Have you followed the Power Management Guide ? What exactly happens after 'hibernate-ram' ?

----------

## mrknowitall

hi patrikas,

thanks for reply!

this is the output of hibernate-ram:

```

hibernate-ram: No suitable suspend methods were found on your machine.

hibernate-ram: You need to install a kernel with support for suspending to

hibernate-ram: disk or RAM and reboot, then try again.

```

and this is kernel section regarding power-management:

```

[*] Power Management support      

[ ]     Power Management Debug Support                                                                                    

[*] Suspend to RAM and standby                                                                                                    

[*] Hibernation (aka 'suspend to disk')                                                                                           

(/dev/mapper/isw_cdgbhbhedi_Volume06) Default resume partition                                                              

<*>   Enhanced Hibernation (TuxOnIce)  --->                                                                               

[*]  ACPI (Advanced Configuration and Power Interface) Support  --->                                                             

< > APM (Advanced Power Management) BIOS support  --->                                                                             

      CPU Frequency scaling  --->                                                                                                 

-*-  CPU idle PM support

```

the relevant grub section:

```

title Gentoo(TOI)

root (hd0,0)

kernel /boot/kernel-genkernel-x86-2.6.31-tuxonice-r10 rootfstype=ext4 root=/dev/ram0 real_root=/dev/mapper/isw_cdgbhbhedi_Volume05 init=/linuxrc ramdisk=8192 dodmraid udev video=uvesafb:ywrap,pmipal,1680x1050-32@60,mtrr:3 splash=silent,fadein,theme:livecd-2007.0 console=tty1 quiet resume=/dev/mapper/isw_cdgbhbhedi_Volume06 acpi_sleep=s3_bios

initrd /boot/initramfs-genkernel-x86-2.6.31-tuxonice-r10

```

any ideas, where to look?

merci!

alex

----------

## patrikas

Strange issue as you have kernel support compiled for it. I'd try to play around with BIOS ACPI options and those in /etc/hibernate, probably check how it goes without acpi_sleep kernel parameter, but this shouldn't make a difference. 

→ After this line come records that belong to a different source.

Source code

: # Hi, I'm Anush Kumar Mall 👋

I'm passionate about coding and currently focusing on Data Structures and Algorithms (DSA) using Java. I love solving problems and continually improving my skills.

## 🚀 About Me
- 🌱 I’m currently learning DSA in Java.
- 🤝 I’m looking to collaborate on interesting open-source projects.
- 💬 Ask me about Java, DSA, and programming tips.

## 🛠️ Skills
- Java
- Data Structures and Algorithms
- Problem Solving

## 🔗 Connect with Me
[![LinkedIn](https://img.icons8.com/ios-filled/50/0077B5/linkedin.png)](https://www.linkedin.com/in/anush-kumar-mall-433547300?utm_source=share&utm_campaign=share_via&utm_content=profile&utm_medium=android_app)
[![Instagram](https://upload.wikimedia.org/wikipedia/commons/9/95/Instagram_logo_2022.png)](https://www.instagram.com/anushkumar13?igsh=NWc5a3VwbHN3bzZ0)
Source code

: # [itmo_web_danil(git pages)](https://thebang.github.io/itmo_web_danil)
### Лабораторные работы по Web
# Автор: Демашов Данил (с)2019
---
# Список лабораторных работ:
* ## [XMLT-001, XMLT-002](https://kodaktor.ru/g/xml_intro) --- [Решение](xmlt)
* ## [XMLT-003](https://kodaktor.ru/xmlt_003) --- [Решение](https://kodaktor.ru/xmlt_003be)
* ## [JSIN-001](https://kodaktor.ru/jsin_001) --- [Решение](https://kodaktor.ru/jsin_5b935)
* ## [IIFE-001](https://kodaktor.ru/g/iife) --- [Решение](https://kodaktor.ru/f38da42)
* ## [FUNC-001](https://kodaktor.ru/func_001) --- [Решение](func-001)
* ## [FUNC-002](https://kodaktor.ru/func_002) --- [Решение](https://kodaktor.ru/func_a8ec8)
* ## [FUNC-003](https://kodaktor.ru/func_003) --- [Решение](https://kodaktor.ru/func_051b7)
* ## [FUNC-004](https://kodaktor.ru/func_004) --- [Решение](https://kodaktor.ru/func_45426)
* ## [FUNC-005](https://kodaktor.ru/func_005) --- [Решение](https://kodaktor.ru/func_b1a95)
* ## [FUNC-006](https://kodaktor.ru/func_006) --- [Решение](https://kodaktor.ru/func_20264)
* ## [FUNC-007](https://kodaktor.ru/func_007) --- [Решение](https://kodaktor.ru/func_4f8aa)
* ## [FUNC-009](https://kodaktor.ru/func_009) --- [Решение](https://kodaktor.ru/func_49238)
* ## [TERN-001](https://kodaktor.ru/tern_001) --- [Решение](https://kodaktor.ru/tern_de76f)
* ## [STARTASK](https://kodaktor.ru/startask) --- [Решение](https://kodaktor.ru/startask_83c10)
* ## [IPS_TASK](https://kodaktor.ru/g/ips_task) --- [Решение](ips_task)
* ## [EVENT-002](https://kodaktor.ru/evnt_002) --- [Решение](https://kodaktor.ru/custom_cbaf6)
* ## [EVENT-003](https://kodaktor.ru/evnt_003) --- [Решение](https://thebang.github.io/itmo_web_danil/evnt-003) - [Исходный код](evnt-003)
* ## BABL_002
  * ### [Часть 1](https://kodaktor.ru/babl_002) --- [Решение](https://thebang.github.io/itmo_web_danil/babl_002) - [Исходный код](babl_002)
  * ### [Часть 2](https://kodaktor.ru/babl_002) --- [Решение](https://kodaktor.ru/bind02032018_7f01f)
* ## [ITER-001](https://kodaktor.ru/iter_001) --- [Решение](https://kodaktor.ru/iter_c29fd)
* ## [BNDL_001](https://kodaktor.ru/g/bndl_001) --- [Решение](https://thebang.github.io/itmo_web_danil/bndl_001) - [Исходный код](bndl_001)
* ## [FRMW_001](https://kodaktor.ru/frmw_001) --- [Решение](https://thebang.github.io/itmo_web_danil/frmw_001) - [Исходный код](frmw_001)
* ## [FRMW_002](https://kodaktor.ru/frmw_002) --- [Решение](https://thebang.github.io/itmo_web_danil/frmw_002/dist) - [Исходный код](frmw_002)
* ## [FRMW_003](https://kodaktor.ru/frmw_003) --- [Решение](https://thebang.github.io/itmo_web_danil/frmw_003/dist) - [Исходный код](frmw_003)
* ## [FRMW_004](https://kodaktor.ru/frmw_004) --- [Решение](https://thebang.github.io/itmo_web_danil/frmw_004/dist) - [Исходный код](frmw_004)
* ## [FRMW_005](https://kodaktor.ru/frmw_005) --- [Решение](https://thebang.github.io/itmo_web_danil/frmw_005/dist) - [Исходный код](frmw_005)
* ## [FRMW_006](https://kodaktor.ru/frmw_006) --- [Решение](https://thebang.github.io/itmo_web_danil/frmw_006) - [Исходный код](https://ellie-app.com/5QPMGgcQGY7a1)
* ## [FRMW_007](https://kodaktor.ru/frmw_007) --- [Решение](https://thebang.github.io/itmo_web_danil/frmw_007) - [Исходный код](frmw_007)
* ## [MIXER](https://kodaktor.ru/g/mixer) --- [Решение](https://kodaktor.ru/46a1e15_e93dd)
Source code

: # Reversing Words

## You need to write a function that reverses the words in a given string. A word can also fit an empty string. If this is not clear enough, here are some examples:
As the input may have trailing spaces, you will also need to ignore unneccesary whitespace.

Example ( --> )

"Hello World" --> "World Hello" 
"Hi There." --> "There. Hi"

PS: Is CONFIG_HOTPLUG_CPU enabled ?

Have you tried 'echo mem > /sys/power/state' ?

----------

## dmpogo

Can you try to delete all options from the grub kernel option line related to that, especially ones about S3 state ?

----------

## mrknowitall

Sorry for taking so long, but my harddisk crashed in the meantime. I'll never ever do a SW-Raid0 (stripping)... Fortunatelly, I had a backup. I can absolutely recommend rdiff-backup!

Concerning the orignal problem with the standby, I found a switch in the BIOS where I can switch from using S1 to S3. After turning on S3, the suspend to RAM option was available. After a short moment of success, I found myself in trouble again.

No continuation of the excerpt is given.